Тристан никогда не вспоминал об их разнице в возрасте: Хильдегард была почти на десять лет старше его. Они были друзьями. А дружба не разбирает, кто старше, кто младше, ее не пугает даже разница между поколениями. В обществе Хильдегард Тристану было хорошо и спокойно. Он мог не опасаться откровенного или тайного кокетства, а то и душераздирающих сцен, которые нередко устраивали дамы, возлагавшие на него слишком большие надежды.
Марина же предпочитала уединение. Если к ней обращались, она отвечала с вежливой улыбкой, но близко к себе никого не допускала.
Тем не менее, чувствовалось, что ей нравится в Габриэльсхюсе. Она часами бродила по усыпанному листвой парку, разговаривала с собаками Тристана и никогда не выражала желания уехать отсюда.
Однако в глазах ее еще метался страх, и она выглядела притихшей и подавленной. Неужели она никогда не оправится от случившегося, думал иногда Тристан. Ему хотелось, чтобы это было не так. Он желал добра этой девочке, у которой во всем мире не было никого, кроме смертельно больной матери.
До них дошла весть о том, что граф Рюккельберг был полностью оправдан. «Баловство с девочками — невинная забава любого дворянина», — сказал судья с надменной улыбкой. Но графу пришлось навсегда уехать из Дании. О последнем Тристан и Хильдегард сообщили Марине. Они пытались внушить ей, что в случившемся нет ее вины, а то пугающее, что ей пришлось испытать, обычно происходит между взрослыми и тогда бывает даже прекрасным. Беда в том, что граф принудил девочку вступить с ним во взрослые отношения. Это было преступно. Сейчас главное — поскорее все забыть. Марина испуганно моргала и молча опускала глаза.
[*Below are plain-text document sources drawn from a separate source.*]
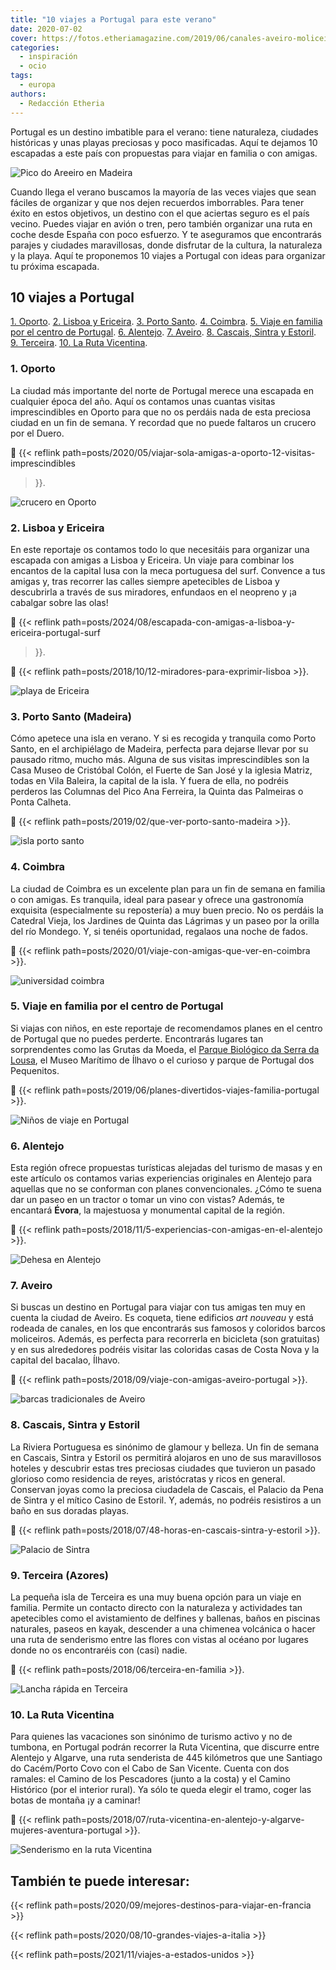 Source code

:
 ```yaml
---
title: "10 viajes a Portugal para este verano"
date: 2020-07-02
cover: https://fotos.etheriamagazine.com/2019/06/canales-aveiro-moliceiro.jpg
categories: 
  - inspiración
  - ocio
tags: 
  - europa
authors: 
  - Redacción Etheria
---
```


Portugal es un destino imbatible para el verano: tiene naturaleza, ciudades históricas y unas playas preciosas y poco masificadas. Aquí te dejamos 10 escapadas a este país con propuestas para viajar en familia o con amigas.

![Pico do Areeiro en Madeira](https://fotos.etheriamagazine.com/2019/04/madeira-Pico-do-Areeiro.jpg "Pico do Areeiro. © O.T. Madeira")

Cuando llega el verano buscamos la mayoría de las veces viajes que sean fáciles de 
organizar y que nos dejen recuerdos imborrables. Para tener éxito en estos objetivos, un 
destino con el que aciertas seguro es el país vecino. Puedes viajar en avión o tren, 
pero también organizar una ruta en coche desde España con poco esfuerzo. Y te aseguramos 
que encontrarás parajes y ciudades maravillosas, donde disfrutar de la cultura, la 
naturaleza y la playa. Aquí te proponemos 10 viajes a Portugal con ideas para organizar 
tu próxima escapada. 

## 10 viajes a Portugal

[1\. Oporto](#Oporto). [2\. Lisboa y Ericeira](#Lisboa-Ericeira). [3\. Porto 
Santo](#Porto-Santo). [4\. Coimbra](#Coimbra). [5\. Viaje en familia por el centro de 
Portugal](#Centro-Portugal). [6\. Alentejo](#Alentejo). [7\. Aveiro](#Aveiro). [8\. 
Cascais, Sintra y Estoril](#Cascais-Sintra). [9\. Terceira](#Terceira). [10\. La Ruta 
Vicentina](#Ruta-Vicentina). 

### 1\. Oporto

La ciudad más importante del norte de Portugal merece una escapada en cualquier época 
del año. Aquí os contamos unas cuantas visitas imprescindibles en Oporto para que no os 
perdáis nada de esta preciosa ciudad en un fin de semana. Y recordad que no puede 
faltaros un crucero por el Duero. 

📍 {{< reflink path=posts/2020/05/viajar-sola-amigas-a-oporto-12-visitas-imprescindibles 
>}}. 

![crucero en Oporto](https://fotos.etheriamagazine.com/2020/04/vistas-oporto-puente-uis-I.jpg "La Ribeira y barcos que recorren el río Duero. © Etheria Magazine")

### 2\. Lisboa y Ericeira

En este reportaje os contamos todo lo que necesitáis para organizar una escapada con 
amigas a Lisboa y Ericeira. Un viaje para combinar los encantos de la capital lusa con 
la meca portuguesa del surf. Convence a tus amigas y, tras recorrer las calles siempre 
apetecibles de Lisboa y descubrirla a través de sus miradores, enfundaos en el neopreno 
y ¡a cabalgar sobre las olas! 

📍 {{< reflink path=posts/2024/08/escapada-con-amigas-a-lisboa-y-ericeira-portugal-surf 
>}}. 

📍 {{< reflink path=posts/2018/10/12-miradores-para-exprimir-lisboa >}}. 

![playa de Ericeira](https://fotos.etheriamagazine.com/2020/03/Ericeira-costa.jpg "Acantilados de Ericeira. © Christian Holzinger")

### 3\. Porto Santo (Madeira)

Cómo apetece una isla en verano. Y si es recogida y tranquila como Porto Santo, en el 
archipiélago de Madeira, perfecta para dejarse llevar por su pausado ritmo, mucho más. 
Alguna de sus visitas imprescindibles son la Casa Museo de Cristóbal Colón, el Fuerte de 
San José y la iglesia Matriz, todas en Vila Baleira, la capital de la isla. Y fuera de 
ella, no podréis perderos las Columnas del Pico Ana Ferreira, la Quinta das Palmeiras o 
Ponta Calheta. 

📍 {{< reflink path=posts/2019/02/que-ver-porto-santo-madeira >}}. 

![isla porto santo](https://fotos.etheriamagazine.com/2019/02/Porto-Santo-mirador.jpg "Mirador de Portela, las mejores vistas de Porto Santo.")

### 4\. Coimbra

La ciudad de Coimbra es un excelente plan para un fin de semana en familia o con amigas. 
Es tranquila, ideal para pasear y ofrece una gastronomía exquisita (especialmente su 
repostería) a muy buen precio. No os perdáis la Catedral Vieja, los Jardines de Quinta 
das Lágrimas y un paseo por la orilla del río Mondego. Y, si tenéis oportunidad, 
regalaos una noche de fados. 

📍 {{< reflink path=posts/2020/01/viaje-con-amigas-que-ver-en-coimbra >}}. 

![universidad coimbra](https://fotos.etheriamagazine.com/2020/01/universidad-coimbra.jpg "Escaleras de la Universidad, photocall de los estudiantes. © P.G.")

### 5\. Viaje en familia por el centro de Portugal

Si viajas con niños, en este reportaje de recomendamos planes en el centro de Portugal 
que no puedes perderte. Encontrarás lugares tan sorprendentes como las Grutas da Moeda, 
el [Parque Biológico da Serra da Lousa](https://parquebiologicoserralousa.pt/), el Museo 
Marítimo de Ílhavo o el curioso y parque de Portugal dos Pequenitos. 

📍 {{< reflink path=posts/2019/06/planes-divertidos-viajes-familia-portugal >}}. 

![Niños de viaje en Portugal](https://fotos.etheriamagazine.com/2019/06/parque-aventura-figueira-da-foz-portugal.jpg "Parque de Aventura de Figueira da Foz. ©PG")

### 6\. Alentejo

Esta región ofrece propuestas turísticas alejadas del turismo de masas y en este 
artículo os contamos varias experiencias originales en Alentejo para aquellas que no se 
conforman con planes convencionales. ¿Cómo te suena dar un paseo en un tractor o tomar 
un vino con vistas? Además, te encantará **Évora**, la majestuosa y monumental capital 
de la región. 

📍 {{< reflink path=posts/2018/11/5-experiencias-con-amigas-en-el-alentejo >}}. 

![Dehesa en Alentejo](https://fotos.etheriamagazine.com/2018/11/Paseo-tractor-alentejo.jpg "Paseo en remolque en Herdade Passanha (Alentejo). ©P.G.")

### 7\. Aveiro

Si buscas un destino en Portugal para viajar con tus amigas ten muy en cuenta la ciudad 
de Aveiro. Es coqueta, tiene edificios _art nouveau_ y está rodeada de canales, en los 
que encontrarás sus famosos y coloridos barcos moliceiros. Además, es perfecta para 
recorrerla en bicicleta (son gratuitas) y en sus alrededores podréis visitar las 
coloridas casas de Costa Nova y la capital del bacalao, Ílhavo. 

📍 {{< reflink path=posts/2018/09/viaje-con-amigas-aveiro-portugal >}}. 

![barcas tradicionales de Aveiro](https://fotos.etheriamagazine.com/2019/06/canales-aveiro-moliceiro.jpg "Moliceiros en los canales de Aveiro. ©PG")

### 8\. Cascais, Sintra y Estoril

La Riviera Portuguesa es sinónimo de glamour y belleza. Un fin de semana en Cascais, 
Sintra y Estoril os permitirá alojaros en uno de sus maravillosos hoteles y descubrir 
estas tres preciosas ciudades que tuvieron un pasado glorioso como residencia de reyes, 
aristócratas y ricos en general. Conservan joyas como la preciosa ciudadela de Cascais, 
el Palacio da Pena de Sintra y el mítico Casino de Estoril. Y, además, no podréis 
resistiros a un baño en sus doradas playas. 

📍 {{< reflink path=posts/2018/07/48-horas-en-cascais-sintra-y-estoril >}}. 

![Palacio de Sintra](https://fotos.etheriamagazine.com/2018/07/Palacio-da-Pena-Sintra-Turismo-Cascais.jpg "Palacio da Pena (Sintra).")

### 9\. Terceira (Azores)

La pequeña isla de Terceira es una muy buena opción para un viaje en familia. Permite un 
contacto directo con la naturaleza y actividades tan apetecibles como el avistamiento de 
delfines y ballenas, baños en piscinas naturales, paseos en kayak, descender a una 
chimenea volcánica o hacer una ruta de senderismo entre las flores con vistas al océano 
por lugares donde no os encontraréis con (casi) nadie. 

📍 {{< reflink path=posts/2018/06/terceira-en-familia >}}. 

![Lancha rápida en Terceira](https://fotos.etheriamagazine.com/2018/05/Terceira-AVISTAMIENTO-CETACEOS-4.jpg "Avistamiento de cetáceos en Terceira (Azores). © SG")

### 10\. La Ruta Vicentina

Para quienes las vacaciones son sinónimo de turismo activo y no de tumbona, en Portugal 
podrán recorrer la Ruta Vicentina, que discurre entre Alentejo y Algarve, una ruta 
senderista de 445 kilómetros que une Santiago do Cacém/Porto Covo con el Cabo de San 
Vicente. Cuenta con dos ramales: el Camino de los Pescadores (junto a la costa) y el 
Camino Histórico (por el interior rural). Ya sólo te queda elegir el tramo, coger las 
botas de montaña ¡y a caminar! 

📍 {{< reflink 
path=posts/2018/07/ruta-vicentina-en-alentejo-y-algarve-mujeres-aventura-portugal >}}. 

![Senderismo en la ruta Vicentina](https://fotos.etheriamagazine.com/2018/07/Ruta-vicentina-viajes-de-aventura-mujeres.jpg "Caminata en la Ruta Vicentina (Portugal).")

## También te puede interesar:

{{< reflink path=posts/2020/09/mejores-destinos-para-viajar-en-francia >}} 

{{< reflink path=posts/2020/08/10-grandes-viajes-a-italia >}} 

{{< reflink path=posts/2021/11/viajes-a-estados-unidos >}}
Но несмотря ни на что, она, по-видимому, испытывала доверие к Тристану. Однажды в Габриэльсхюс пришел человек необъятной толщины. Марина схватила Тристана за руку и спряталась у него за спиной, словно дочка бедного арендатора при появлении богатого помещика.
Это давало им надежду на будущее.
Спустя несколько недель к Тристану пришла заплаканная Хильдегард, лицо у нее было землистого цвета. Она уже давно так не выглядела, Тристан испугался.
Усадив Хильдегард на диван, он сел рядом. Хильдегард дышала с трудом, у Тристана сжалось сердце. Ее состояние явно ухудшалось.
Хильдегард вертела в пальцах носовой платок, Тристан ждал. Наконец она подняла на него глаза:
— Марину стало тошнить по утрам.
Страшная правда не сразу дошла до него.
— Но… — заикаясь, проговорил он, — этого не может быть! Ей только тринадцать лет! Ты не ошибаешься, Хильдегард?
С разрешения Хильдегард они перешли на «ты» и он стал называть ее просто по имени.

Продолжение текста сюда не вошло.